Es importante que escuchemos a nuestro cuerpo cuando se queja. Aunque sea levemente, si lo hace es por algo. Siendo prudentes, evitaremos que una molestgia se convierta en una lesión crónica.

Si hay algo que los deportistas tememos por encima de todas las cosas es estar lesionados. Un pobre o nulo calentamiento, un accidente fortuito, un exceso de entrenamiento, una mala práctica del ejercicio… son variadas y distintas las causas que nos pueden llevar a tener una lesión deportiva. En este artículo me gustaría enseñaros el mejor truco que conocemos para salir con seguridad y con éxito de una lesión deportiva. Para ello, vamos a dividir las lesiones deportivas en dos tipos, graves y leves:
– LESIONES GRAVES: Las lesiones deportivas graves son aquellas que te obligan a estar parado: roturas de huesos, dislocaciones, desgarro muscular, dolores fuertes en articulaciones (rodillas, hombros…). Con estas casi no vamos a tener problemas en la recuperación, ya que ellas nos obligan a parar. Solamente tenemos que dejar pasar el tiempo y nuestro organismo se encargará de regenerar y recuperar la zona lesionada.
– LESIONES LEVES: Las lesiones deportivas leves son aquellas que casi todos hemos pasado y no le damos apenas importancia: tendinitis, torceduras de tobillos, rodillas, leves dolores en los hombros (manquitos rotadores), pequeños pinchazos en la espalda, pinchazos en los gemelos, tendón de Aquiles, rodillas… La lista es larga y, normalmente, debido a nuestras ganas de hacer deporte, no les hacemos ni caso y que muchas de ellas se van agravando cada vez más con el paso de las semanas, meses o años.


Lo mejor es parar
Pues bien, te diré el mejor truco para recuperar más rápidos estas leves lesiones deportivas. Es tan sencillo como parar la activad deportiva. Sí, no tiene otro misterio. Cuando tengas una leve molestia, tómate un respiro, deja de entrenar por un tiempo.

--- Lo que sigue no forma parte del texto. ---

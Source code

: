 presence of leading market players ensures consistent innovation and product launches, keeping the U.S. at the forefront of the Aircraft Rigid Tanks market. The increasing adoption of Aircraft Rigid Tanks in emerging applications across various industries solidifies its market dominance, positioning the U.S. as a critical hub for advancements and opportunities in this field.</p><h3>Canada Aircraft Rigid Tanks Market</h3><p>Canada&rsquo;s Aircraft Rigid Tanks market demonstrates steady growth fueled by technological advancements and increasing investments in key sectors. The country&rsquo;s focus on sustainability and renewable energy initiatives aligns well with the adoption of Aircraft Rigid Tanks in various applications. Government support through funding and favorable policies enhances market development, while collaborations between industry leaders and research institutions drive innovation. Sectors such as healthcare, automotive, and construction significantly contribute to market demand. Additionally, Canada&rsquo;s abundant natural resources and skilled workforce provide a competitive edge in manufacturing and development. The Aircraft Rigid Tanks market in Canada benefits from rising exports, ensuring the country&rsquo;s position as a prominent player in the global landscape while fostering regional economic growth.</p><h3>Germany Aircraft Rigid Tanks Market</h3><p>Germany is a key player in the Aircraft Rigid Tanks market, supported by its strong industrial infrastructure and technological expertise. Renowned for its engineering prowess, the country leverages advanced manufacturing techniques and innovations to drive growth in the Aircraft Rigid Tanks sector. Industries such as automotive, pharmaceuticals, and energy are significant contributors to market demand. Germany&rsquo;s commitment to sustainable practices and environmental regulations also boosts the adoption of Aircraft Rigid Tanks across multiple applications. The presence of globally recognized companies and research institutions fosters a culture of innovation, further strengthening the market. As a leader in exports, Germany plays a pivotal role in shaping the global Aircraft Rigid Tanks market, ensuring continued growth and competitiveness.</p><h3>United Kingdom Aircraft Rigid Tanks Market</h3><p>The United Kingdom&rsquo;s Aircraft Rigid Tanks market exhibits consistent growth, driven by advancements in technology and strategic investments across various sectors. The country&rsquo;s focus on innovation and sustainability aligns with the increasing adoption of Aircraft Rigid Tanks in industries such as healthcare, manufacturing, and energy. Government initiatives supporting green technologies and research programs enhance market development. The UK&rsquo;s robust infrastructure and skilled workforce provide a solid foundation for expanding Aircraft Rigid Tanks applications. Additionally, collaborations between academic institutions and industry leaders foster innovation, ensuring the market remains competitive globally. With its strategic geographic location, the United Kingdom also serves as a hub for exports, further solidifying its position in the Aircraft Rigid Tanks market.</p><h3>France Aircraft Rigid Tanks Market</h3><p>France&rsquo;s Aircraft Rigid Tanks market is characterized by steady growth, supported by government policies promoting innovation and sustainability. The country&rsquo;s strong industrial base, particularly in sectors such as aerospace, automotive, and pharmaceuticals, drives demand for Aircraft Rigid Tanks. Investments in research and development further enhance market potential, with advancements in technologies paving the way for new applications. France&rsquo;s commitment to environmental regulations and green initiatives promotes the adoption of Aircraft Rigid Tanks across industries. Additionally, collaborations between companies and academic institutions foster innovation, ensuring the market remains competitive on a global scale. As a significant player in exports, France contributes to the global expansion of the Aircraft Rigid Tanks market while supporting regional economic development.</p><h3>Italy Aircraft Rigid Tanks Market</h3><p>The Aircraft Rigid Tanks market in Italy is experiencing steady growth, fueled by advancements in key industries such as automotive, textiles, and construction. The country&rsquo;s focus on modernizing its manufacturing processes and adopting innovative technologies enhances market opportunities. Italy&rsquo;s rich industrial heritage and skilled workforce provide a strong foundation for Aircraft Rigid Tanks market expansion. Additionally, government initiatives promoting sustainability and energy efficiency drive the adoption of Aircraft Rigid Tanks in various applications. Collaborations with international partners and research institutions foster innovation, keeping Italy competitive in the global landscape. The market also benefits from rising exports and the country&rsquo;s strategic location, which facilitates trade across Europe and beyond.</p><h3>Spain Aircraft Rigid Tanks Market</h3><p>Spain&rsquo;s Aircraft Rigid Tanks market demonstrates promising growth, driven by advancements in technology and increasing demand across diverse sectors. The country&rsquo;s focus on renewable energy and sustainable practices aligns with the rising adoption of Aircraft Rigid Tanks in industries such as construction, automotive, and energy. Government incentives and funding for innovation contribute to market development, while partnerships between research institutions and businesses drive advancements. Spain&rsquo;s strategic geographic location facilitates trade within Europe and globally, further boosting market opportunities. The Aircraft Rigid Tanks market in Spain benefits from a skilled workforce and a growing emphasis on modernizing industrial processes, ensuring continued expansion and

Es típico ver a deportistas que se quejan de pequeños dolores a los que no les dan importancia y que con el tiempo se convierten en tendinitis y con más tiempo se convierte en una lesión crónica. ¿Vale la pena sacrificar el resto de nuestra vida deportiva por no parar 15 días? Cuando hay una lesión, hay que parar. Tenemos que escuchar a nuestro cuerpo y traducir aquellas sensaciones y mensajes que nos está transmitiendo. Si nos está diciendo que le duele una pierna, no le pongas una plantilla al pie para seguir corriendo. Si te está diciendo que le duele un hombro, no te eches crema calentadora para seguir levantando pesas en el gimnasio, si te está diciendo que le duele la rodilla, no cambies a terreno más blando para seguir corriendo. Sencillamente para. Y si no paras, no pienses que el uso del electroestimulador para quitar dolores, la acupuntura, los calmantes, los antiinflamatorios… van a ser sucursales de Lourdes o de Fátima, que solamente por ponerte el electroestimulador o por tomar la pastilla, vas a salir de la lesión sin detener tu ritmo de entrenamiento.

El milagro que buscamos
De poco servirá la electroestimulación para recuperar una zona lesionada o tomar el antiinflamatorio si horas más tardes vuelves a cargar esos músculos, tendones o articulaciones doloridas. Tenemos ese problema los deportistas recreativos. Sentimos un dolor y seguimos, seguimos y seguimos haciendo deporte con la esperanza de que por sí sólo ese dolor desaparezca. Mi querido amigo, si tienes un dolor en alguna parte de tu cuerpo al hacer ejercicio, es porque hay algo que estás haciendo mal. Si has averiguado cuál es el motivo y lo has corregido (por ejemplo unas zapatillas nuevas que te hacían pisar mal, o una mala colocación de las manos a la hora de levantar pesas, o una incorrecta posición del sillín) entonces corrige aquello que te estaba haciendo daño y sigue realizando ejercicio pero con una intensidad suave y sin que tengas molestias, hasta que notes mejoría y no haya ningún tipo de dolor.

Y si tienes una lesión pequeña provocada por sobrecarga, exceso de entrenamiento, mal calentamiento… en definitiva, si tienes una molestia que no acaba de desaparecer y que día a día parece que sigue ahí o que va a más, tienes que parar. Un pequeño pinchazo sin importancia en según qué parte se puede convertir en un dolor crónico o una lesión para toda la vida. Si realmente nuestra pasión es el deporte, no la estropeemos por una lesión deportiva a la que no hacemos caso. Cuando nuestro cuerpo se queja, es por algo. Escuchémoslo. Todas las lesiones por mínimas que sean o parezcan, necesitan un tiempo para sanar. Cuando estés lesionado, para y recupérate. Vale la pena invertir ese tiempo en tu futuro.